Hurston, a member of the Barnard Class of 1928, wrote stories,
novels, anthropological folklore and an autobiography. Her
best known novel, Their Eyes Were Watching God (1937)
traces a black woman's quest for identity through three marriages
and a journey back to her roots.
The conference will kick-off Thursday, Oct. 2, at 8 p.m. with
an evening of dramatic readings from Hurston's most influential
works presented by the Black Organization of Soul Sisters.
The group will be joined by Yale University Professor David
Krasner, author of A Beautiful Pageant: African American
Theatre, Performance and Drama in the Harlem Renaissance,
1910-1927.
On Friday, the conference opens at 10 a.m. and will feature
two panel discussions with leading biographers and writers
of Hurston, including Valerie Boyd (Wrapped in Rainbows:
The Life of Zora Neale Hurston), Cheryl Wall (Women
of the Harlem Renaissance) Ann DuCille (Skin Trade),
and Carla Kaplan (Zora Neale Hurston: A Life in Letters).

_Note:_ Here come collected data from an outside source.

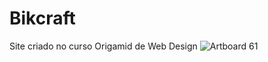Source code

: # Bikcraft
Site criado no curso Origamid de Web Design 
![Artboard 61](https://user-images.githubusercontent.com/86725100/126052263-def1eb5e-9f55-4e9d-90a1-000353556f14.png)
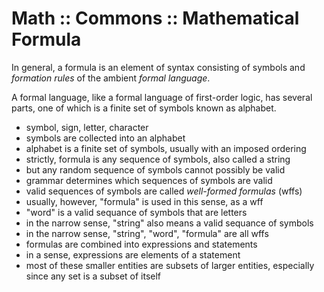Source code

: # Math :: Commons :: Mathematical Formula

In general, a formula is an element of syntax consisting of symbols and *formation rules* of the ambient *formal language*.

A formal language, like a formal language of first-order logic, has several parts, one of which is a finite set of symbols known as alphabet.

- symbol, sign, letter, character
- symbols are collected into an alphabet
- alphabet is a finite set of symbols, usually with an imposed ordering
- strictly, formula is any sequence of symbols, also called a string
- but any random sequence of symbols cannot possibly be valid
- grammar determines which sequences of symbols are valid
- valid sequences of symbols are called *well-formed formulas* (wffs)
- usually, however, "formula" is used in this sense, as a wff
- "word" is a valid sequance of symbols that are letters
- in the narrow sense, "string" also means a valid sequance of symbols
- in the narrow sense, "string", "word", "formula" are all wffs
- formulas are combined into expressions and statements
- in a sense, expressions are elements of a statement
- most of these smaller entities are subsets of larger entities, especially since any set is a subset of itself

Boyd and Kaplan will discuss the life of Hurston, moderated
by Robert Hemenway, author of Zora Neale Hurston: A Literary
Biography. Wall and DuCille will examine the legacy of
Hurston's work.
The program is part of the Books Etc. readings series this
fall by noted Barnard faculty, alumnae and visiting writers.
The series was organized as a salute to Columbia University,
Barnard's neighbor and affiliate across Broadway, in celebration
of the University's 250th anniversary. Other writers in the
series include Jhumpa Lahiri (Oct. 16), Anna Quindlen (Nov.